I would first check for a slow responding or "lazy" rear O2 sensor before replacing the cat. I have found a few O2 sensors causing the P0420. Of course if it reacts normally then the cat would be the obvious fix.

Troy


----------



## Brianz01Altima (Jan 17, 2007)

Thanks for the replies. I'll look closer at the O2 sensors. Buy the way, I've heard that O2 sensors have a limited life and should be replaced after a certain amount of miles... Do you guys agree with this. Mine have never been replaced and my gas mileage is as good as ever..........


----------



## KA24Tech (Feb 2, 2004)

Only the front O2 has to do with ECM controlling the fuel trim. The rear is mainly for emissions and the one that will trigger a P0420. There is no recommended service interval from Nissan on the O2 sensors.
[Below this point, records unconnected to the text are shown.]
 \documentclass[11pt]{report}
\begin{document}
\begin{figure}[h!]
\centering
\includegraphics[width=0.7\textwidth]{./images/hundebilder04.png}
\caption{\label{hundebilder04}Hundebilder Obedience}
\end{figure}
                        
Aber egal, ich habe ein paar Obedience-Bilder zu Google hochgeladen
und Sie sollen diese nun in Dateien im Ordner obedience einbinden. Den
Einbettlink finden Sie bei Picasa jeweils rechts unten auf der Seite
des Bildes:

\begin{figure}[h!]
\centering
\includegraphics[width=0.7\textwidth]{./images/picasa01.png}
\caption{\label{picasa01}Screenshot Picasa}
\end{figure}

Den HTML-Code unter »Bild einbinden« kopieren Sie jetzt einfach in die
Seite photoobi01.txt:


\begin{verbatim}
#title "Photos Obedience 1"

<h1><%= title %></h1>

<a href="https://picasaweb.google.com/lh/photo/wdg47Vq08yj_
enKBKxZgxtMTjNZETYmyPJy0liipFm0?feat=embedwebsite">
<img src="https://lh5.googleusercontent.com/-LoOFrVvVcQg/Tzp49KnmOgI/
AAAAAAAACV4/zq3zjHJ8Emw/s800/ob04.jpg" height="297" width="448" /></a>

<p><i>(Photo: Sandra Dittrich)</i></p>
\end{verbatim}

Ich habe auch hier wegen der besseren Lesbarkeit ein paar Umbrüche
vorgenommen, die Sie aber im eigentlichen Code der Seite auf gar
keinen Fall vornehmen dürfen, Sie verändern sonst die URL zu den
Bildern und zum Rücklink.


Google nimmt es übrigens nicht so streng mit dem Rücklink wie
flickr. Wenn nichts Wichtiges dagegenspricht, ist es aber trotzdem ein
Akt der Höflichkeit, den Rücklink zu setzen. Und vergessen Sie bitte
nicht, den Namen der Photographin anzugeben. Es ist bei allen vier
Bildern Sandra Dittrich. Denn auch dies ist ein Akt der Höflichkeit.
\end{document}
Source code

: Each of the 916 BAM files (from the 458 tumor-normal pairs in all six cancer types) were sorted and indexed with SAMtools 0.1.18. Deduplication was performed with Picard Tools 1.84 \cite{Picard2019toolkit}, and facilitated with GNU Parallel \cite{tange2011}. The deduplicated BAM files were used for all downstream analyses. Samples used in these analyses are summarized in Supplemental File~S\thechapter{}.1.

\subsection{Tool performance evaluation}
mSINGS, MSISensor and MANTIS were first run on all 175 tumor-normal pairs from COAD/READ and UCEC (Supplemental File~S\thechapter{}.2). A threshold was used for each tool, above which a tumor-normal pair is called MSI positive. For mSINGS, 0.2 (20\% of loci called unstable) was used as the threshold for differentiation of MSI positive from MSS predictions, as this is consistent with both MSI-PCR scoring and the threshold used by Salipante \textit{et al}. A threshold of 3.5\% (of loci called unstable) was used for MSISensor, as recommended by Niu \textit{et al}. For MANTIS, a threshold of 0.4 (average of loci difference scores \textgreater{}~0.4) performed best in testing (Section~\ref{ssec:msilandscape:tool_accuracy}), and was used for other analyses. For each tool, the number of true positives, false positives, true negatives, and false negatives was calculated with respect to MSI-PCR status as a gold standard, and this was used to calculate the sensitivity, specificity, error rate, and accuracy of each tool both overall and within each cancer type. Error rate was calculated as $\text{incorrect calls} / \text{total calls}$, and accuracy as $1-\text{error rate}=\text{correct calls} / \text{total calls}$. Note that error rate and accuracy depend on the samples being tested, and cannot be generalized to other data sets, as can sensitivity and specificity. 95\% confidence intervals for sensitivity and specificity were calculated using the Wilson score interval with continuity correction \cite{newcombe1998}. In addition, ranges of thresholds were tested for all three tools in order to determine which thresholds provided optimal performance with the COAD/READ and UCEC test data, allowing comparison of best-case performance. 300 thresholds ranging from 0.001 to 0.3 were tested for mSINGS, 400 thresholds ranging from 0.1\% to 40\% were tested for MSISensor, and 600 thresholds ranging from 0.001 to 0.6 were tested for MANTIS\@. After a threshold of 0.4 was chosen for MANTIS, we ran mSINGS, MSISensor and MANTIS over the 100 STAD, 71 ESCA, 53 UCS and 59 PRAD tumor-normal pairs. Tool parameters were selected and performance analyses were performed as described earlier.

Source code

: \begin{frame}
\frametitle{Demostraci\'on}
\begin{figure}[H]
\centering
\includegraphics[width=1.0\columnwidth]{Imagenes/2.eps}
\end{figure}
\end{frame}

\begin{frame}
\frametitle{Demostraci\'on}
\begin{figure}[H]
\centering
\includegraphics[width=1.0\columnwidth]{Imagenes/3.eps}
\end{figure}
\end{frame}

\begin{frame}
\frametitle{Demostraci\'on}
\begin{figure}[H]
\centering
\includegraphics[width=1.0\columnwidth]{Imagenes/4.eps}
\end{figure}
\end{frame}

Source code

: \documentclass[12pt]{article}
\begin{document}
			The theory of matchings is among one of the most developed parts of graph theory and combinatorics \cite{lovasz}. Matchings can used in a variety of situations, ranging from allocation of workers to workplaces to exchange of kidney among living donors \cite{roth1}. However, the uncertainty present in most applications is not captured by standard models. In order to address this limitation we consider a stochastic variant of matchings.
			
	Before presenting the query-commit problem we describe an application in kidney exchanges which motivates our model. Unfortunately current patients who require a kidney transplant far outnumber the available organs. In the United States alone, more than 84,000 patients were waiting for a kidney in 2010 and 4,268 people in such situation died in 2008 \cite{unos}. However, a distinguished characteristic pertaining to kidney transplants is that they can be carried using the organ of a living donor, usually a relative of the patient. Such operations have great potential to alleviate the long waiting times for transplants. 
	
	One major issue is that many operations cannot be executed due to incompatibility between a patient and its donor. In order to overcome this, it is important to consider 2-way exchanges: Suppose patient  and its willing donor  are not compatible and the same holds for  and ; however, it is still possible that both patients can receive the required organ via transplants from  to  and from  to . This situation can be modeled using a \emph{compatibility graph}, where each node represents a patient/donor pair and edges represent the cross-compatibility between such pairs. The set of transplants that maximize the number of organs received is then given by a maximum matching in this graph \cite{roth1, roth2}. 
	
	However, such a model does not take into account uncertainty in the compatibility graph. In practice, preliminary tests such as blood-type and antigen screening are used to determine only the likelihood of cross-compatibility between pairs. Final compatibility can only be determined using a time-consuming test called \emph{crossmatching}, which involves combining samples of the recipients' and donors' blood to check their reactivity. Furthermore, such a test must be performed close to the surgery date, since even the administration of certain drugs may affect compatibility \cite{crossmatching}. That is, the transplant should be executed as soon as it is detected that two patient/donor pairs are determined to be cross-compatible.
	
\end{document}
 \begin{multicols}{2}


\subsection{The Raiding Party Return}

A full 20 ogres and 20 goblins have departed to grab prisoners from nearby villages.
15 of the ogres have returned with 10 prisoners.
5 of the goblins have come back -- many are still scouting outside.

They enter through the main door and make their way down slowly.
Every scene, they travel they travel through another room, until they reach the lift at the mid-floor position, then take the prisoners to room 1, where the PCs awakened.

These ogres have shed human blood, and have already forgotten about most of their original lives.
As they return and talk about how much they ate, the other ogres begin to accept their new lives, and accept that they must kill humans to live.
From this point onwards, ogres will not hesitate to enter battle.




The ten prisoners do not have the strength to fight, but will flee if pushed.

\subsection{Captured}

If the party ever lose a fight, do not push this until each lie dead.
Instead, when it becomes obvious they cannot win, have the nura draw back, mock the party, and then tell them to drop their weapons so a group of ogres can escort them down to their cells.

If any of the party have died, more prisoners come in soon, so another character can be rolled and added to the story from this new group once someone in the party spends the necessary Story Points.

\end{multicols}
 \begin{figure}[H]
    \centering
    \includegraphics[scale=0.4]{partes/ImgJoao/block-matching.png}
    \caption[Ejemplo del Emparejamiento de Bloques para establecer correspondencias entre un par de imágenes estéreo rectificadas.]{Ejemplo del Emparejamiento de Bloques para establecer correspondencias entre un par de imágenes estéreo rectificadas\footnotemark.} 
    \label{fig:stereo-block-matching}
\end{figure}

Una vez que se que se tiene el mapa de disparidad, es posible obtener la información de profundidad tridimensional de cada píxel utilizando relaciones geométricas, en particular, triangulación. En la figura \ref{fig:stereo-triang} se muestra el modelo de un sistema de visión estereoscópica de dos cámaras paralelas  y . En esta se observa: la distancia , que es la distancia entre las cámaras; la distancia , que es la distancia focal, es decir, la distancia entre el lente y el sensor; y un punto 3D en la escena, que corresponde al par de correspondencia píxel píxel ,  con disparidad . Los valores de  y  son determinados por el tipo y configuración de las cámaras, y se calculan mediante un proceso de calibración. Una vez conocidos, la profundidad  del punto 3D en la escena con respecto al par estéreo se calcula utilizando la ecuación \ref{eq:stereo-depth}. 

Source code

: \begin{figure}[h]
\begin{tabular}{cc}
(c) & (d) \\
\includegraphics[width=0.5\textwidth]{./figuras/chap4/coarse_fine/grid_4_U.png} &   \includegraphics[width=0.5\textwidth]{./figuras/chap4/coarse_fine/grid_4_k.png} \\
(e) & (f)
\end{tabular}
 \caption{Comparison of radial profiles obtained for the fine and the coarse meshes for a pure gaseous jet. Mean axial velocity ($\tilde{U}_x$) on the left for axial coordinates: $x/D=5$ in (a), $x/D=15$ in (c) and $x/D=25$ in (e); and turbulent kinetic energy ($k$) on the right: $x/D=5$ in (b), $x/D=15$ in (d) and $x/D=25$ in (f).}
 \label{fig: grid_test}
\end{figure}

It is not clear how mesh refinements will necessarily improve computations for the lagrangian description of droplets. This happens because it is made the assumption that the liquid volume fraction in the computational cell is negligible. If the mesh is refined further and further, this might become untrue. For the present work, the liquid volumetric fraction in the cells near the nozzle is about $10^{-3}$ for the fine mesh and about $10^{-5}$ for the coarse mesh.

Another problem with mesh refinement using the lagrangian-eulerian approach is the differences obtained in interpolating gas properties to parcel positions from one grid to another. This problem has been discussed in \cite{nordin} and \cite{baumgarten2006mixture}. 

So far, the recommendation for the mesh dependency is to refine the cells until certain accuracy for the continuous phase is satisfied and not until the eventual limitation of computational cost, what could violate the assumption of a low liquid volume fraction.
However, the manufacturers of the sensors suggest every 60k - 90k miles.

Troy


----------



## Brianz01Altima (Jan 17, 2007)

I replaced the cat and my problem is solved. I just wanted to put some many miles on the car before I spoke too soon............


----------



## stancho (Aug 26, 2006)

My wife's 2000 Altima had the same problem last fall at 78k miles. Being an emissions component it is warranted until 80K. One dealer tried to charge me $400 to replace the O2 sensor. I laughed and later replaced it myself which didn't help. Second dealer acknowledged a bad cat and replaced it.


----------